# SOURCE MATERIAL
------------

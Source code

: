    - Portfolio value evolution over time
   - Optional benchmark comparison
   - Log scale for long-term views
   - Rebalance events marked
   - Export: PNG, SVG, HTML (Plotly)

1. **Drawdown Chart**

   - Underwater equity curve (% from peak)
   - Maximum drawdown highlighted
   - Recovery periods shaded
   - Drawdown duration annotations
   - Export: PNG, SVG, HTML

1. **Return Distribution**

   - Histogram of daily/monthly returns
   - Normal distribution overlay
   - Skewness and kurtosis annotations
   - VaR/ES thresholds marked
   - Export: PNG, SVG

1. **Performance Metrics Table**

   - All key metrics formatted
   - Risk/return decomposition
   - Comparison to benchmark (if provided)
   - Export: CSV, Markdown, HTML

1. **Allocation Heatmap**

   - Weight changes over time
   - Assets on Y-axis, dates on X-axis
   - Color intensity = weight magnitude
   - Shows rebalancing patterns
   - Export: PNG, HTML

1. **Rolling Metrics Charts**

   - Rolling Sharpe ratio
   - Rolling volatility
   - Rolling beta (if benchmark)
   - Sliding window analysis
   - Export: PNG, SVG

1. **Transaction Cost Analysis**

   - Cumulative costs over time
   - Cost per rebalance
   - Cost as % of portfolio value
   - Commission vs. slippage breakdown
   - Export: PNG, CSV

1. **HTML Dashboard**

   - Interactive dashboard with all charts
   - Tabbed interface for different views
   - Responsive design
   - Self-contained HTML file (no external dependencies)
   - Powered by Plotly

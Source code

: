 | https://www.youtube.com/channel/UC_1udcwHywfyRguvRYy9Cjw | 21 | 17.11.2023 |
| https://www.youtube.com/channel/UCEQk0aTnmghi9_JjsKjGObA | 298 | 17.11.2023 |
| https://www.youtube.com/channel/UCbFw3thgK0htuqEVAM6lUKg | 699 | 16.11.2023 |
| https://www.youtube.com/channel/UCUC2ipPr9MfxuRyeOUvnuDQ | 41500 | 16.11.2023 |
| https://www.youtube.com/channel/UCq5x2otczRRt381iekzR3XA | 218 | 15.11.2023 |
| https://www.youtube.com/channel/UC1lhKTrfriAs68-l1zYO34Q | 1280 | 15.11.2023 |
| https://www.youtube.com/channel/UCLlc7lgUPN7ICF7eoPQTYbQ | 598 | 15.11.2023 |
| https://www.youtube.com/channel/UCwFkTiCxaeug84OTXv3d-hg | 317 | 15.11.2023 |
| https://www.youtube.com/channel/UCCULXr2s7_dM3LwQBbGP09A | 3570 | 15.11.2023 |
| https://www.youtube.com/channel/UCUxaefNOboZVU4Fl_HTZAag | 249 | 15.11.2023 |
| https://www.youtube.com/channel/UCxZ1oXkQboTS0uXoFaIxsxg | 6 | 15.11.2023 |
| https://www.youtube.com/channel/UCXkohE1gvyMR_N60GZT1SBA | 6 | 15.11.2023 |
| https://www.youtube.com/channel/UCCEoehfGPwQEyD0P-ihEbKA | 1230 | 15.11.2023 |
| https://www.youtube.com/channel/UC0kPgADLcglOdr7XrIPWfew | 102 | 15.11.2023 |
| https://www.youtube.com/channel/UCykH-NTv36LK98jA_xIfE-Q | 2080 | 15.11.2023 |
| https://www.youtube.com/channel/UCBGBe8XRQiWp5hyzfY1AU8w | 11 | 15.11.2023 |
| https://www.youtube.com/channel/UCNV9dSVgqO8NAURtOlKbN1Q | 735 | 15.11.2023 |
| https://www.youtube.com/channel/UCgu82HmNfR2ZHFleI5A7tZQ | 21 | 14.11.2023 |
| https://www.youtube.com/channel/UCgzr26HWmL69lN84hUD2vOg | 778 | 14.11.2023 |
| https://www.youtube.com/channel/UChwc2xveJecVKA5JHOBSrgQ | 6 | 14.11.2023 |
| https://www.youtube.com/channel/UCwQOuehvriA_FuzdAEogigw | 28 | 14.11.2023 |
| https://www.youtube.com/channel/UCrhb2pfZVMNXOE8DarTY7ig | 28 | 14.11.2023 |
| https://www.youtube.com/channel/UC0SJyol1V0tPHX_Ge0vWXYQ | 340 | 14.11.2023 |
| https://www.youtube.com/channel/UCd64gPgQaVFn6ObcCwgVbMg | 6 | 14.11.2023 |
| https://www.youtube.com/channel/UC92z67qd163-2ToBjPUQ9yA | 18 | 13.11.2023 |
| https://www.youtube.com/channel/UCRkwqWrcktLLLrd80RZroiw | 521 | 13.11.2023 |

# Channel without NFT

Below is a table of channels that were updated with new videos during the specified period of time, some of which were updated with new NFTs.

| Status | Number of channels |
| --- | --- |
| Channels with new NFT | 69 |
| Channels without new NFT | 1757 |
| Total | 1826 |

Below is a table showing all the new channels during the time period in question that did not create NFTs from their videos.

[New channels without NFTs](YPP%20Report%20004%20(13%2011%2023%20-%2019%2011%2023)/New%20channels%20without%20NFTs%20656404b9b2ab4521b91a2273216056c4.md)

------------

# ABOUT THIS EXERCISE
Find "- Export: CSV, Markdown, HTML" in the entries above and copy that whole line exactly, then each line after it through the line that contains "1. **HTML Dashboard**".

# EXPECTED ANSWER
   - Export: CSV, Markdown, HTML

1. **Allocation Heatmap**

   - Weight changes over time
   - Assets on Y-axis, dates on X-axis
   - Color intensity = weight magnitude
   - Shows rebalancing patterns
   - Export: PNG, HTML

1. **Rolling Metrics Charts**

   - Rolling Sharpe ratio
   - Rolling volatility
   - Rolling beta (if benchmark)
   - Sliding window analysis
   - Export: PNG, SVG

1. **Transaction Cost Analysis**

   - Cumulative costs over time
   - Cost per rebalance
   - Cost as % of portfolio value
   - Commission vs. slippage breakdown
   - Export: PNG, CSV

1. **HTML Dashboard**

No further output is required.